The outbound email service de-queues requests made by the API and sends email notifications.
- It can be installed as either a lambda function or sandbox
- It can send email using the sendgrid service or the NodeMailer npm module.
- It supports AWS SQS and RabbitMQ.
- Install the dev_tools toolkit here.
- Make sure you can access the CodeStream network via the VPN.
- Review how we manage our server configurations.
- Make sure your API and mongo sandboxes are running on their default development ports.
- The default configuration will use AWS SQS, sendgrid and run as as node sandbox.
- Choose a sandbox name (for exmaple, mailout) and install the sandbox:
$ dt-new-sandbox -yCD -t cs_mailout -n mailout - Load your sandbox
$ dt-load mailout - Create a playground named mailout (different than the sandbox):
$ dt-sb-create-playground -t $CS_OUTBOUND_EMAIL_TOP/sandbox/playgrounds/default.template - Kill your shell and start a new one. Load your playground and start up your service
$ dt-load-playground mailout $ cs_outbound_email-service start - To start in the foreground without clustering:
$ $CS_OUTBOUND_EMAIL_TOP/bin/outbound_email_server.js --one_worker
If you run the service as a lambda function, make sure your VPN is up. The lambda function needs to connect to your mongo db.
Execute these commands in your sandbox to install a lambda function called local_{DT_USER}_outboundEmail.
$ . sandbox/lambda-configs/lambda-defaults.sh # prepare sandbox for lambda deployment
$ npm run pack # zip the sandbox & config to out/outbound-email.zip
$ npm run lambda:config # create the lambda function config file in out/outbound-email.lambda.json
$ npm run lambda:install # create the lambda function and sqs trigger
As the outbound_email sandbox will change over time, as may your VPN connection, it is not wise to keep your lambda development function up and running indefinitely. It will eventually stop working properly and costs money. So when you're done doing your scope of work, uninstall your lambda function.
You can see the lambda functions with:
$ dt-aws-lamnda -a list-funcs
In a nutshell, the development lifecycle looks like this:
- Modify your API server so it queues outbound email events
- Update your outbound_email sandbox and install your lambda function
- During development, update your function's code or environment variables as often as is needed.
- Push your changes. TeamCity will handle publishing them across the various environments.
- When you're done, modifued your API server so it no longer puts outbound email events on the queue.
- Uninstall your lambda function.
Use the npm scripts below to do the work of installing, uninstalling, updating, etc..

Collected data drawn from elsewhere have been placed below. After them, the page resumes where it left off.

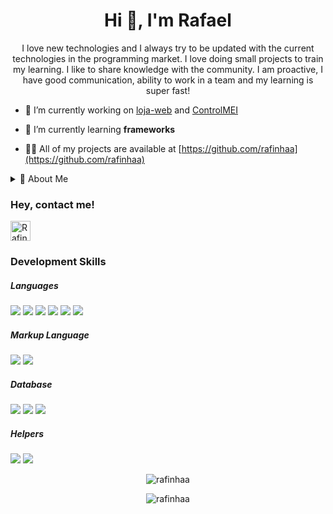 <h1 align="center">Hi 👋, I'm Rafael</h1>
<p align="center">I love new technologies and I always try to be updated with the current technologies in the programming market. I love doing small projects to train my learning. I like to share knowledge with the community. I am proactive, I have good communication, ability to work in a team and my learning is super fast!</p>

- 🔭 I’m currently working on [loja-web](https://github.com/rafinhaa/loja-web) and [ControlMEI](https://github.com/rafinhaa/ControlMEI)

- 🌱 I’m currently learning **frameworks**

- 👨‍💻 All of my projects are available at [https://github.com/rafinhaa](https://github.com/rafinhaa)


<details>
  <summary>📝 About Me</summary>
  <h3 align="left">Formation</h3>
    <p>📚 Complete high school</p>
    <p>🎓 University education</p>
    <div>      
      <ul>        
        <ul>
          <li><p>Graduated in systems analysis and development</p></li>
          <li><p>UNICSUL - Universidade Cruzeiro do Sul</p></li>
          <li><p>Completed in the second half of 2014</p></li>
        </ul>
      </ul>
    </div>
  <h3 align="left">Complementary Training</h3>
  <p>Several courses in the development area in the main schools in Brazil with a focus on PHP, Java, Javascript, MySQL, C #, Python and Programming logic</p>  
</details>

<h3 align="left">Hey, contact me!</h3>
<a href="https://www.linkedin.com/in/rafinhaa/">
  <img alt="Rafinhaa LinkedIn" width="32" height="32" src="https://www.flaticon.com/svg/static/icons/svg/1383/1383262.svg" />
</a>

<h3 align="left">Development Skills</h3>
<h5 align="left">Languages</h5>
<div>
  <img src="https://img.icons8.com/color/48/000000/java-coffee-cup-logo.png"/>
  <img src="https://img.icons8.com/officel/48/000000/php-logo.png"/>
  <img src="https://img.icons8.com/color/48/000000/c-sharp-logo.png"/>
  <img src="https://img.icons8.com/color/48/000000/javascript.png"/>
  <img src="https://img.icons8.com/color/48/000000/nodejs.png"/>
  <img src="https://img.icons8.com/officel/48/000000/react.png"/>
</div>

<h5 align="left">Markup Language</h5>
<div>
  <img src="https://img.icons8.com/color/48/000000/html-5.png"/>
  <img src="https://img.icons8.com/color/48/000000/css.png"/>
</div>
<h5 align="left">Database</h5>
<div>
  <img src="https://img.icons8.com/officel/48/000000/mysql.png"/>
  <img src="https://img.icons8.com/color/48/000000/postgreesql.png"/>
  <img src="https://img.icons8.com/color/48/000000/mongodb.png"/>
</div>
<h5 align="left">Helpers</h5>
<div>
  <img src="https://img.icons8.com/plasticine/48/000000/github.png"/>
  <img src="https://img.icons8.com/color/48/000000/git.png"/>  
</div>
<p align="center">
  <img align="center" src="https://github-readme-stats.vercel.app/api/top-langs?username=rafinhaa&show_icons=true&layout=compact&locale=en&theme=dark" alt="rafinhaa" />  
<p align="center">
  <img align="center" src="https://github-readme-stats.vercel.app/api?username=rafinhaa&show_icons=true&locale=en&layout=compact&theme=dark" alt="rafinhaa" />
</p>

Build / Create asset (out/outbound-email.zip)
$ npm run pack
Update the Lambda function in AWS with the latest build
$ npm run lambda:update
Perform both abovemented tasks at once
$ npm run reupdate
Create the Lamda function definition (../out/outbound-email.lambda.json)
$ npm run lambda:config
Install the lambda function and a trigger on the SQS queue
$ npm run lambda:install
Uninstall the lambda function and trigger (do this when you're done developing). Note that uninstalling a lambda function and its triggers takes time to completely flush in AWS so you should wait a little bit before you re-install it.
$ npm run lambda:uninstall
Update the Lambda function environment variables (prerequisite - lamda:config)
$ npm run lambda:update_env
Clean the repo
$ npm run clean
Note that the default behavior for your api server is to disable
adding email events to the SQS queue so you need to enable that. In your api
sandbox run unset CS_API_SUPPRESS_EMAIL and restart the service.
This command will drop a registration email event in the SQS queue for your outbound email service to process (the email address must be unique each time your run it).
cs_outbound_email-ping [email protected]
This client app will poll your SQS queue and process the event (no lambda function used)
cd src && ./LambdaTest.js
Once your lambda function and trigger are installed, they will process the registration email event your api service queued above from the ping.